Plush hotels at centre of Hampstead fugitive’s alleged £1million tax evasion
PUBLISHED: 08:00 24 March 2016
Supplied by Willemijntje Fenton-Bijleveld
The tax liability of a fugitive who fled South Africa wanted on 348 criminal charges of tax fraud and started a new life in Hampstead may stretch to £1million, the Ham&High can reveal.
This paper’s special investigation has exposed the extraordinary history of businessman and former dentist Edmond Fenton.
The 71-year-old British national, of Winchester Road, fled South Africa in 2007 wanted on 348 counts of tax fraud and forfeited bail.
New information received by the Ham&High this week has allowed us for the first time to reveal the amount of money involved in the case.
This newspaper has seen a copy of a 14-page annexure to the South Africa charge sheet.
It show the criminal charges against Mr Fenton and companies he was associated with relate to unpaid tax, VAT and PAYE contributions totalling 22.6million South African Rands.
By today’s exchange rate this is £1million.

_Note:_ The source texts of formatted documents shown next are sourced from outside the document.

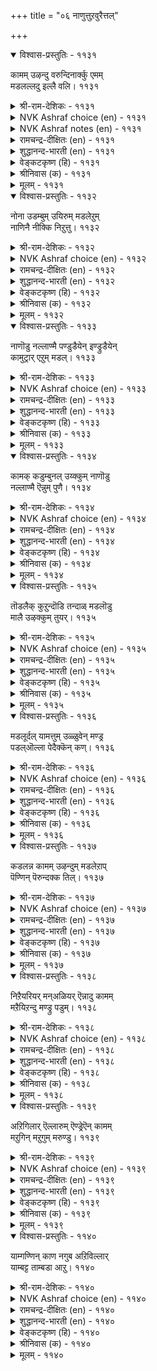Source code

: +++
title = "०६ नाणुत्तुऱवुरैत्तल्"

+++


<details open><summary>विश्वास-प्रस्तुतिः - ११३१</summary>

कामम् उऴन्दु वरुन्दिनार्क्कु एमम्  
मडलल्लदु इल्लै वलि।       ११३१
</details>

<details><summary>श्री-राम-देशिकः - ११३१</summary>

अनुभूय प्रियं पश्चात् वियुज्य बहुखिद्यत्ः ।  
प्रियस्य तालतुरगारोहणान्नास्ति रक्षकम् ॥ ११३१॥
</details>

<details><summary>NVK Ashraf choice (en) - ११३१</summary>

११३१
Those that enjoyed love and now mourn in affliction
Have nothing but the madal for strength.
(G.U. Pope), (P.S. Sundaram)
</details>

<details><summary>NVK Ashraf notes (en) - ११३१</summary>

११३१, ११३२, ११३३, ११३५, ११३६, ११३७. madal [मडल्]: In the Tamil literary convention, a disappointed lover mounts a hobby horse made of dried palmyra leaves and has it dragged along the streets while he proclaims his intention to die if his lady-love continues to disappoint him. 
</details>

<details><summary>रामचन्द्र-दीक्षितः (en) - ११३१</summary>

1131 kāmam uḻantu varuntiṉārkku ēmam  
maṭalallatu illai vali.

1131\. Men anguished by unrequited love find no stronger solace than mounting the madal.  
</details>

<details><summary>शुद्धानन्द-भारती (en) - ११३१</summary>

1\. காமம் உழந்து வருந்தினார்க்கு ஏமம்  
மடலல்லது இல்லை வலி.  
Pangs of passion find no recourse  
Except riding *'palmyra horse'.        1131  

\* Palmyra horse or 'Madal' is a torture expressive of the burning passion of the lover to the beloved. The lover's body is laid on a rough pricking palmyra bed and he is carried along the street with songs of love pangs. The parents of the lovers first reproach them and then consent to their marriage.
</details>

<details><summary>वेङ्कटकृष्ण (हि) - ११३१</summary>

1131
जो चखने पर प्रेम रस, सहें वेदना हाय ।  
‘मडल’-सुरक्षा के बिना, उन्हें न सबल सहाय ॥
</details>

<details><summary>श्रीनिवास (क) - ११३१</summary>

1131. इनियळल्लि काम सुखवन्नु अनुभविसलारदॆ सङ्कटपट्टवरिगॆ रक्षणॆयाद ताळॆगुदुरॆयेरुवदल्लदॆ ननगॆ बेरॆ आश्रयविल्ल.

</details>

<details><summary>मूलम् - ११३१</summary>

कामम् उऴन्दु वरुन्दिनार्क्कु एमम्  
मडलल्लदु इल्लै वलि।       ११३१
</details>

<details open><summary>विश्वास-प्रस्तुतिः - ११३२</summary>

नोना उडम्बुम् उयिरुम् मडलेऱुम्  
नाणिनै नीक्कि निऱुत्तु।       ११३२
</details>

<details><summary>श्री-राम-देशिकः - ११३२</summary>

वियोगदुःखं सोढुं यौ प्राणदेहौ न शक्नुतः ।  
तौ लज्जां च परित्यज्य तुरगारे हणोद्यतौ ॥ ११३२॥
</details>

<details><summary>NVK Ashraf choice (en) - ११३२</summary>

११३२
Away with shame! Soul and body can bear no more,
And will mount the madal.
(P.S. Sundaram)
</details>

<details><summary>रामचन्द्र-दीक्षितः (en) - ११३२</summary>

1132 nōṉā uṭampum uyirum maṭalēṟum  
nāṇiṉai nīkki niṟuttu.

1132\. My body and soul, unequal to the pangs of love, seek to mount the madal; bashfulness and reserve are swept away.  
</details>

<details><summary>शुद्धानन्द-भारती (en) - ११३२</summary>

2\. நோனா உடம்பும் உயிரும் மடலேறும்  
நாணினை நீக்கி நிறுத்து.  
Pining body and mind lose shame  
And take to riding of the palm.        1132  
</details>

<details><summary>वेङ्कटकृष्ण (हि) - ११३२</summary>

1132
आत्मा और शरीर भी, सह न सके जो आग ।  
चढ़े ‘मडल’ पर धैर्य से, करके लज्जा त्याग ॥
</details>

<details><summary>श्रीनिवास (क) - ११३२</summary>

1132. (नल्लॆय विरह तापद ) नोवन्नु ताळलारदॆ नन्न ऒडलू प्राणवू नाचिकॆयन्नु तोरॆदु ताळॆगुदुरॆयन्नु एरुवुदु.

</details>

<details><summary>मूलम् - ११३२</summary>

नोना उडम्बुम् उयिरुम् मडलेऱुम्  
नाणिनै नीक्कि निऱुत्तु।       ११३२
</details>

<details open><summary>विश्वास-प्रस्तुतिः - ११३३</summary>

नाणॊडु नल्लाण्मै पण्डुडैयेन् इण्ड्रुडैयेन्  
कामुट्रार् एऱुम् मडल्।       ११३३
</details>

<details><summary>श्री-राम-देशिकः - ११३३</summary>

पुस्त्वलज्जे पुरा पूर्णे मस्यास्तां अद्य ते विना ।  
करोमि तालतुरगारोहणं कामुको यथा ॥ ११३३॥
</details>

<details><summary>NVK Ashraf choice (en) - ११३३</summary>

११३३
Modesty and manliness once I owned,
But now only the madal ridden by the lustful. *
(W.H. Drew and J. Lazarus)
</details>

<details><summary>रामचन्द्र-दीक्षितः (en) - ११३३</summary>

1133 nāṇoṭu nallāṇmai paṇṭuṭaiyēṉ iṉṟuṭaiyēṉ  
kāmuṟṟār ēṟum maṭal.

1133\. Reserve and dignified manliness once I had; but today I possess the madal which the helpless love-sick resort to.  
</details>

<details><summary>शुद्धानन्द-भारती (en) - ११३३</summary>

3\. நாணொடு நல்லாண்மை பண்டுடையேன் இன்றுடையேன்  
காமுற்றோர் ஏறும் மடல்.  
Once I was modest and manly  
My love has now Madal only.        1133  
</details>

<details><summary>वेङ्कटकृष्ण (हि) - ११३३</summary>

1133
पहले मेरे पास थीं, सुधीरता और लाज ।  
कामी जन जिसपर चढ़ें, वही ‘मडल’ है आज ॥
</details>

<details><summary>श्रीनिवास (क) - ११३३</summary>

1133. हिन्दॆ नानु लज्जॆयिन्द कूडिद पुरुषत्ववन्नु आश्रयिसिद्दु (प्रणयिनिय विरहदिन्द सङ्कटपडुत्तिरुव) इन्दु कामातिशय हॊन्दववरु एरुव ताळॆगुदुरॆयन्नु आश्रयिसिद्देनॆ.

</details>

<details><summary>मूलम् - ११३३</summary>

नाणॊडु नल्लाण्मै पण्डुडैयेन् इण्ड्रुडैयेन्  
कामुट्रार् एऱुम् मडल्।       ११३३
</details>

<details open><summary>विश्वास-प्रस्तुतिः - ११३४</summary>

कामक् कडुम्बुनल् उय्क्कुम् नाणॊडु  
नल्लाण्मै ऎन्नुम् पुणै।       ११३४
</details>

<details><summary>श्री-राम-देशिकः - ११३४</summary>

कामनामातिवेगोऽयं प्रवाहो मयि संस्थितौ ।  
लज्जापुस्त्वाभिधौ पोतौ वेगेन नयति क्षणात् ॥ ११३४॥
</details>

<details><summary>NVK Ashraf choice (en) - ११३४</summary>

११३४
Alas, the raft of modesty and manliness is swept away
By the rushing tide of lust!
(W.H. Drew and J. Lazarus), (G.U. Pope)
</details>

<details><summary>रामचन्द्र-दीक्षितः (en) - ११३४</summary>

1134 kāmak kaṭumpuṉal uykkumē nāṇoṭu  
nallāṇmai eṉṉum puṉai.

1134\. The giant force of the floods of love has carried away the raft of my manliness.  
</details>

<details><summary>शुद्धानन्द-भारती (en) - ११३४</summary>

4\. காமக் கடும்புனல் உய்க்குமே நாணொடு  
நல்லாண்மை என்னும் புணை.  
Rushing flood of love sweeps away  
The raft of shame and firmness, aye!        1134  
</details>

<details><summary>वेङ्कटकृष्ण (हि) - ११३४</summary>

1134
मेरी थी लज्जा तथा, सुधीरता की नाव ।  
उसे बहा कर ले गया, भीषण काम-बहाव ॥
</details>

<details><summary>श्रीनिवास (क) - ११३४</summary>

1134. लज्जॆयिन्द कूडिद नन्न पुरुषत्ववॆम्ब नावॆयन्नु कामवॆन्नुव कडु प्रवाहवु सॆळॆदुकॊण्डु होगुत्तिदॆ.

</details>

<details><summary>मूलम् - ११३४</summary>

कामक् कडुम्बुनल् उय्क्कुम् नाणॊडु  
नल्लाण्मै ऎन्नुम् पुणै।       ११३४
</details>

<details open><summary>विश्वास-प्रस्तुतिः - ११३५</summary>

तॊडलैक् कुऱुन्दॊडि तन्दाळ् मडलॊडु  
मालै उऴक्कुम् तुयर्।       ११३५
</details>

<details><summary>श्री-राम-देशिकः - ११३५</summary>

सायङ्कालोद्भवं दुःखं कृत्रिमाश्चाधिरोहणम् ।  
द्वयमेतददान्मह्यं मालाकुलकरा प्रिया ॥ ११३५॥
</details>

<details><summary>NVK Ashraf choice (en) - ११३५</summary>

११३५
The maiden with her armlets of garland
Gave me the madal and the pangs of eventide. *
(M.S. Poornalingam Pillai), ( Shuddhananda Bharatiar)
</details>

<details><summary>रामचन्द्र-दीक्षितः (en) - ११३५</summary>

1135 toṭalaik kuṟuntoṭi tantāḷ maṭaloṭu  
mālai uḻakkum tuyar.

1135\. The lady of little bracelets strung like garlands has taught me the love-sick pangs of evening and the madal horse. Never before have I known  
them.  
</details>

<details><summary>शुद्धानन्द-भारती (en) - ११३५</summary>

5\. தொடலைக் குறுந்தொடி தந்தாள் மடலொடு  
மாலை உழக்கும் துயர்.  
Palm-ride and pangs of eventide  
Are gifts of wreath-like bracelet maid.        1135  
</details>

<details><summary>वेङ्कटकृष्ण (हि) - ११३५</summary>

1135
माला सम चूड़ी सजे, जिस बाला के हाथ ।  
उसने संध्या-विरह-दुख, दिया ‘मडल’ के साथ ॥
</details>

<details><summary>श्रीनिवास (क) - ११३५</summary>

1135. मालॆयन्तॆ वरसॆयागि किरु बळॆगळन्नु तॊट्ट ई चॆलुवॆ ननगॆ ताळॆगुदुरॆयॊन्दिगॆ सन्ध्या समयदल्लि दुःखिसुव परिस्थितियन्नु तन्दॊड्डिदळु.

</details>

<details><summary>मूलम् - ११३५</summary>

तॊडलैक् कुऱुन्दॊडि तन्दाळ् मडलॊडु  
मालै उऴक्कुम् तुयर्।       ११३५
</details>

<details open><summary>विश्वास-प्रस्तुतिः - ११३६</summary>

मडलूर्दल् यामत्तुम् उळ्ळुवेन् मण्ड्र  
पडल्ऒल्ला पेदैक्कॆन् कण्।       ११३६
</details>

<details><summary>श्री-राम-देशिकः - ११३६</summary>

प्रियावियोगान्नो निद्रां लभेते मम चक्षुवी ।  
तेनार्घरात्रिकालेऽपि कृत्रिमाश्चं स्मराम्यहम् ॥ ११३६॥
</details>

<details><summary>NVK Ashraf choice (en) - ११३६</summary>

११३६
Even at midnight I think of riding the madal,
Unable to close my eyes because of her. *
(P.S. Sundaram), (N.V.K. Ashraf)
</details>

<details><summary>रामचन्द्र-दीक्षितः (en) - ११३६</summary>

1136 maṭalūrtal yāmattum uḷḷuvēṉ maṉṟa  
paṭalollā pētaikkueṉ kaṇ.

1136\. Thinking of this maid, my eyelids never close in slumber; even in dead of night my thoughts run, on the suicidal madal.  
</details>

<details><summary>शुद्धानन्द-भारती (en) - ११३६</summary>

6\. மடலூர்தல் யாமத்தும் உள்ளுவேன் மன்ற  
படல்ஒல்லா பேதைக்கென் கண்.  
Madal I ride at midnight for  
My eyes sleep not seeing this fair.        1136  
</details>

<details><summary>वेङ्कटकृष्ण (हि) - ११३६</summary>

1136
कटती मुग्धा की वजह, आँखों में ही रात ।  
अर्द्ध-रात्रि में भी ‘मडल’, आता ही है याद ॥
</details>

<details><summary>श्रीनिवास (क) - ११३६</summary>

1136. ई ऎळॆवॆण्णिगागि बळलि नन्न कण्णुगळु मुच्चुवुदिल्ल. अदरिन्द नडु रात्रियल्लू ताळॆगुदुरॆयन्नु एरुवुदन्नु नॆनॆयुत्तिरुत्तेनॆ.

</details>

<details><summary>मूलम् - ११३६</summary>

मडलूर्दल् यामत्तुम् उळ्ळुवेन् मण्ड्र  
पडल्ऒल्ला पेदैक्कॆन् कण्।       ११३६
</details>

<details open><summary>विश्वास-प्रस्तुतिः - ११३७</summary>

कडलन्न कामम् उऴन्दुम् मडलेऱाप्  
पॆण्णिन् पॆरुन्दक्क तिल्।       ११३७
</details>

<details><summary>श्री-राम-देशिकः - ११३७</summary>

पयोधिसमकामाधिमनुभूयापि चाङ्गनाः ।  
तालाश्चान्नाधिरोहन्ति स्त्रीजन्मातो विशिष्यते ॥ ११३७॥
</details>

<details><summary>NVK Ashraf choice (en) - ११३७</summary>

११३७
Nothing grandeur than women! Their love may rage like sea,
Yet don’t mount the madal!
(N.V.K. Ashraf)
</details>

<details><summary>रामचन्द्र-दीक्षितः (en) - ११३७</summary>

1137 kaṭalaṉṉa kāmam uḻantum maṭalēṟāp  
peṇṇiṉ peruntakkatu il.

1137\. Woman tossed about in a sea of the anguish of love think not of mounting the madal — there is nothing greater than this.  
</details>

<details><summary>शुद्धानन्द-भारती (en) - ११३७</summary>

7\. கடலன்ன காமம் உழந்தும் மடலேறாப்  
பெண்ணின் பெருந்தக்கது இல்.  
Her sea-like lust seeks not Madal!  
Serene is woman's self control.        1137  
</details>

<details><summary>वेङ्कटकृष्ण (हि) - ११३७</summary>

1137
काम-वेदना जलधि में, रहती मग्न यथेष्ट ।  
फिर भी ‘मडल’ न जो चढे, उस स्त्री से नहिं श्रेष्ठ ॥
</details>

<details><summary>श्रीनिवास (क) - ११३७</summary>

1137. कडलिनन्तॆ काम वेदनॆयन्नु अनुभविसियू ताळॆगुदुरॆयन्नु एरदिरुव हॆण्णिन जन्मक्किन्तलू मिगिलादुदु (ई लोकदल्लि) बेरॆ इल्ल.

</details>

<details><summary>मूलम् - ११३७</summary>

कडलन्न कामम् उऴन्दुम् मडलेऱाप्  
पॆण्णिन् पॆरुन्दक्क तिल्।       ११३७
</details>

<details open><summary>विश्वास-प्रस्तुतिः - ११३८</summary>

निऱैयरियर् मन्अळियर् ऎन्नादु कामम्  
मऱैयिऱन्दु मण्ड्रु पडुम्।       ११३८
</details>

<details><summary>श्री-राम-देशिकः - ११३८</summary>

''शोच्येयं, धैर्यहीनेय'' मित्येतदविचार्य च ।  
स्त्रीणं कामो विनिष्क्रम्य'' विथीपर्गन्तमाययौ ॥ ११३८॥
</details>

<details><summary>NVK Ashraf choice (en) - ११३८</summary>

११३८
Pitiless love with no regard for modesty,
Betrays itself to reveal the secrets public. *
(S. Maharajan), (P.S. Sundaram)
</details>

<details><summary>रामचन्द्र-दीक्षितः (en) - ११३८</summary>

1138 niṟaiyariyar maṉaḷiyar eṉṉātu kāmam  
maṟaiiṟantu maṉṟu paṭum.

1138\. Oh my beloved I Wanton is my love which has no sympathy for my modesty or my helplessness; How it compels me to unpack my hidden secret and drag it out to the open!  
</details>

<details><summary>शुद्धानन्द-भारती (en) - ११३८</summary>

8\. நிறையரியர் மன்அளியர் என்னாது காமம்  
மறையிறந்து மன்று படும்.  
Lust betrays itself in haste  
Though women are highly soft and chaste.        1138  
</details>

<details><summary>वेङ्कटकृष्ण (हि) - ११३८</summary>

1138
संयम से रहती तथा, दया-पात्र अति वाम ।  
यह न सोच कर छिप न रह, प्रकट हुआ है काम ॥
</details>

<details><summary>श्रीनिवास (क) - ११३८</summary>

1138. हॆङ्गसरु स्त्री सहजवाद लज्जॆताम्बि हॆण्तनवन्नु कापाडिकॊळ्ळुववरु, तुम्ब करुणॆगॆ पात्ररु ऎन्दु नॆनॆयदॆ कामवु तन्नन्नु मरॆ माचदॆ, बहिरङ्गवागि तोर्पडिसिकॊळ्ळुवुदु.

</details>

<details><summary>मूलम् - ११३८</summary>

निऱैयरियर् मन्अळियर् ऎन्नादु कामम्  
मऱैयिऱन्दु मण्ड्रु पडुम्।       ११३८
</details>

<details open><summary>विश्वास-प्रस्तुतिः - ११३९</summary>

अऱिगिलार् ऎल्लारुम् ऎण्ड्रेऎन् कामम्  
मऱुगिन् मऱुगुम् मरुण्डु।       ११३९
</details>

<details><summary>श्री-राम-देशिकः - ११३९</summary>

''एतावता जनाः सर्वे जानन्त्मन्तर्हितं न माम्'' ।  
इतीव मम कामोऽयं वीथ्यां भ्रमति मोहितः ॥ ११३९॥
</details>

<details><summary>NVK Ashraf choice (en) - ११३९</summary>

११३९
Perplexed is my passion that it roves in public
With complaints of being unnoticed. *
(J. Narayanaswamy), (N.V.K. Ashraf)
</details>

<details><summary>रामचन्द्र-दीक्षितः (en) - ११३९</summary>

1139 aṟikilār ellārum eṉṟēeṉ kāmam  
maṟukiṉ maṟukum maruṇṭu.

1139\. ‘Nobody knows my secret’ I said to myself; but my angry love rages in the market-place to my utter disgrace.  
</details>

<details><summary>शुद्धानन्द-भारती (en) - ११३९</summary>

9\. அறிகிலார் எல்லாரும் என்றேஎன் காமம்  
மறுகின் மறுகும் மருண்டு.  
My perplexed love roves public street  
Believing that none knows its secret.        1139  
</details>

<details><summary>वेङ्कटकृष्ण (हि) - ११३९</summary>

1139
मेरा काम यही समझ, सबको वह नहिं ज्ञात ।  
नगर-वीथि में घूमता, है मस्ती के साथ ॥
</details>

<details><summary>श्रीनिवास (क) - ११३९</summary>

1139. तानु अडगिद्दरॆ ऎल्लरू तन्नन्नु तिळियलाररु ऎन्दुकॊण्डे नन्न कामवु ऊरिन बीदियल्लि भ्रमिसि अलॆदाडुत्तिदॆ.

</details>

<details><summary>मूलम् - ११३९</summary>

अऱिगिलार् ऎल्लारुम् ऎण्ड्रेऎन् कामम्  
मऱुगिन् मऱुगुम् मरुण्डु।       ११३९
</details>

<details open><summary>विश्वास-प्रस्तुतिः - ११४०</summary>

याम्गण्णिन् काण नगुब अऱिविल्लार्  
याम्बट्ट ताम्बडा आऱु।       ११४०
</details>

<details><summary>श्री-राम-देशिकः - ११४०</summary>

''अस्मस्समसखीभिस्तु न प्राप्तं व्यसनं पुरा'' ।  
''अस्मस्समसखीभिस्तु'' ???? ॥ ११४०॥
</details>

<details><summary>NVK Ashraf choice (en) - ११४०</summary>

११४०
Fools laugh so as to be seen by us,
Not having endured what we have.
(W.H. Drew and J. Lazarus), (P.S. Sundaram)
</details>

<details><summary>रामचन्द्र-दीक्षितः (en) - ११४०</summary>

1140 yāmkaṇṇiṉ kāṇa nakupa aṟivillār  
yāmpaṭṭa tāmpaṭā vāṟu.

1140\. Foolish people laugh at me before my very eyes; verily they have not experienced agony of love.  
</details>

<details><summary>शुद्धानन्द-भारती (en) - ११४०</summary>

10\. யாங்கண்ணின் காண நகுப அறிவில்லார்  
யாம்பட்ட தாம்படா வாறு.  
Fools laugh at me before my eyes  
For they feel not my pangs and sighs.        1140  
</details>

<details><summary>वेङ्कटकृष्ण (हि) - ११४०</summary>

1140
रहे भुक्त-भोगी नहीं, यथा चुकी हूँ भोग ।  
हँसते मेरे देखते, बुद्धि हीन जो लोग ॥
</details>

<details><summary>श्रीनिवास (क) - ११४०</summary>

1140. नानु अनुभविसुत्तिरुव विरहवेदनॆयन्नु तावु कण्डरियदिरुवुदरिन्दले, नन्न कण्णॆदुरे कॆलवरु नन्नन्नु कण्डु नगुत्तिद्दारॆ! मूर्खरु!
</details>

<details><summary>मूलम् - ११४०</summary>

याम्गण्णिन् काण नगुब अऱिविल्लार्  
याम्बट्ट ताम्बडा आऱु।       ११४०
</details>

But when the charges were filed in March 2007 the exchange rate was higher, so the figure is closure to £1.6million by historic rates.
This week South Africa’s National Prosecuting Authority made its latest statement on Mr Fenton’s case.
A spokesman told the Ham&High: “The position remains the same.
“We will have another look at it to see what the British attitude is, but we don’t think we are in a position to make an extradition request to the United Kingdom at this stage.
“That’s what our position is.”
Tax offences are not covered by extradition treaties between the UK and South Africa.
The new charge sheet documents show Mr Fenton and 12 companies he is associated with are charged with 19million Rands of tax evasion.
Other counts relate to unpaid VAT for two beach front hotels on Cape Town’s Riviera coast which were partly owned by Mr Fenton, the Strand Beach Hotel and Van Riebeek Hotel, and unpaid PAYE contributions for the Van Riebeek.
A well-known socialite and hotel owner before his flight from Cape Town, Mr Fenton featured regularly in the society columns of newspapers in the late 1990s and early 2000s.
Old photographs show him pictured alongside South African president Jacob Zuma, former South African finance minister Trevor Manuel and former British prime minister Sir John Major.
On his return to London in 2007 Mr Fenton immediately set up business in the UK, running a TV production company called TV London Ltd whose supporters included Mayor of London Boris Johnson.
TV London Ltd went bust in January 2010 owing more than £250,000 to creditors.
The office of South African president, Jacob Zuma, and the office of the South African minister for police did not respond to the Ham&High’s request for comment on Mr Fenton’s case.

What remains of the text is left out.